The new Brazilian government led by Michel Temer, the former deputy of the suspended president, Dilma Rousseff, has minimal room for error in the weeks and months ahead, argues Wikistrat’s Oren Kesler in this report. The public’s expectations are high and the government is expected to provide impossibly immediate solutions to deep problems.
The Temer government’s first challenge is to restore investors’ trust and confidence. Temer’s appointments of Henrique Meirelles as Minister of Finance and Ilan Goldfajn as President of the Central Bank are a step in the right direction, and have been welcomed among Brazilian and foreign investors alike.

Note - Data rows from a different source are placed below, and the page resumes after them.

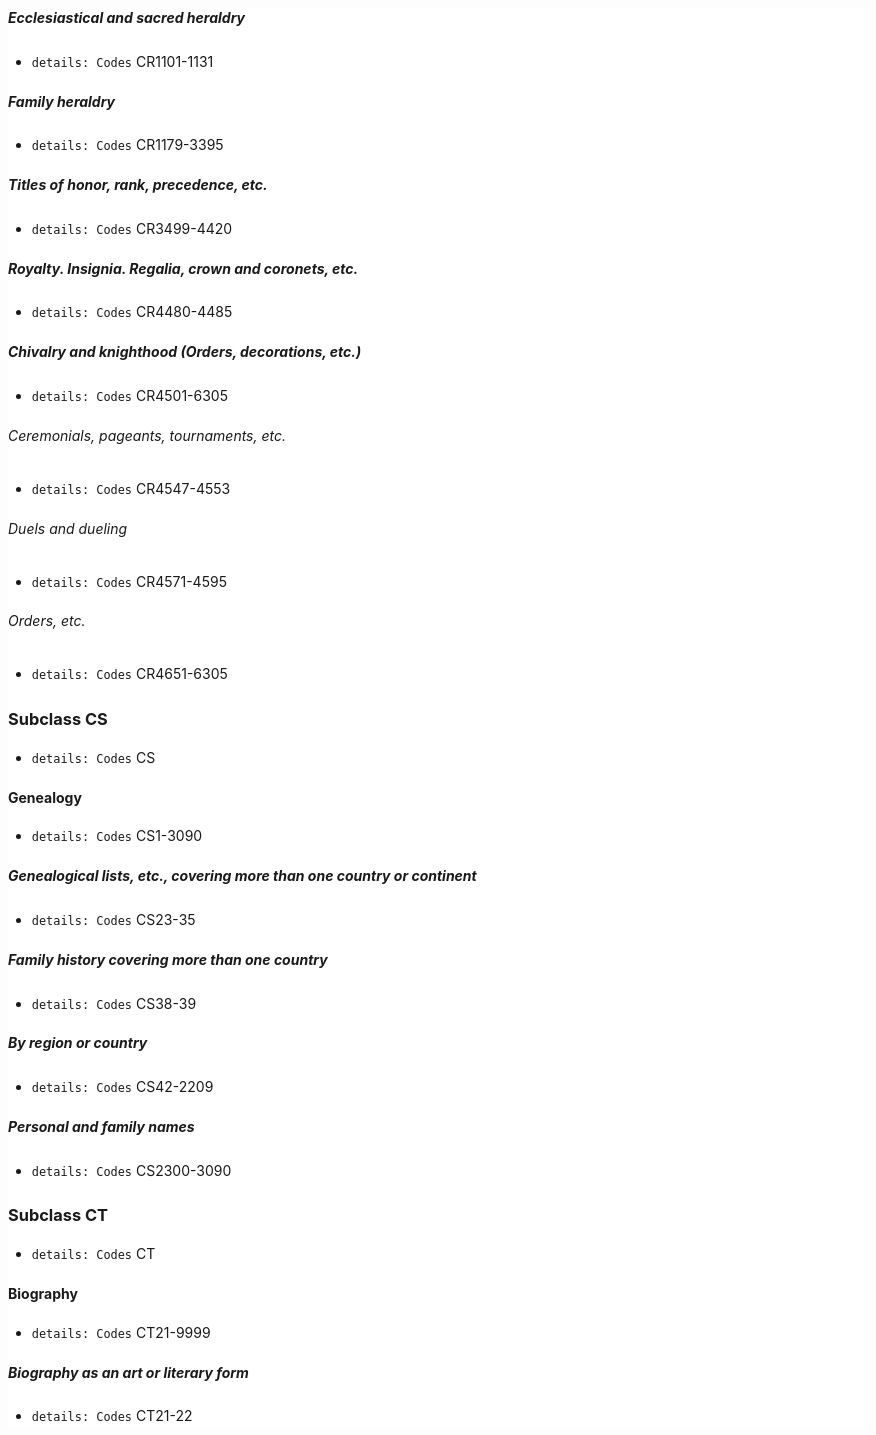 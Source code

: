 ##### Ecclesiastical and sacred heraldry
+ ```details: Codes``` CR1101-1131

##### Family heraldry
+ ```details: Codes``` CR1179-3395

##### Titles of honor, rank, precedence, etc.
+ ```details: Codes``` CR3499-4420

##### Royalty.  Insignia.  Regalia, crown and coronets, etc.
+ ```details: Codes``` CR4480-4485

##### Chivalry and knighthood (Orders, decorations, etc.)
+ ```details: Codes``` CR4501-6305

###### Ceremonials, pageants, tournaments, etc.
+ ```details: Codes``` CR4547-4553

###### Duels and dueling
+ ```details: Codes``` CR4571-4595

###### Orders, etc.
+ ```details: Codes``` CR4651-6305

### Subclass CS
+ ```details: Codes``` CS

#### Genealogy
+ ```details: Codes``` CS1-3090

##### Genealogical lists, etc., covering more than one country or continent
+ ```details: Codes``` CS23-35

##### Family history covering more than one country
+ ```details: Codes``` CS38-39

##### By region or country
+ ```details: Codes``` CS42-2209

##### Personal and family names
+ ```details: Codes``` CS2300-3090

### Subclass CT
+ ```details: Codes``` CT

#### Biography
+ ```details: Codes``` CT21-9999

##### Biography as an art or literary form
+ ```details: Codes``` CT21-22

However, a full economic recovery could prove to be an unexpectedly difficult challenge. In the first quarter of 2016, Brazil’s GDP shrank by 1.4 percent relative to the fourth quarter of 2015 — and by 6.3 percent compared to the first quarter of 2015. Overall, Brazil’s economy is set to shrink by 3.7 percent this year.
Many investors consider the next ninety days to be crucial. The new government needs to issue and execute economic reforms to cut the deficit — a task the Rousseff government was neither willing nor able to tackle — and privatize state-owned enterprises, such as hydroelectric dams, airports, marine ports, insurance companies and the postal services.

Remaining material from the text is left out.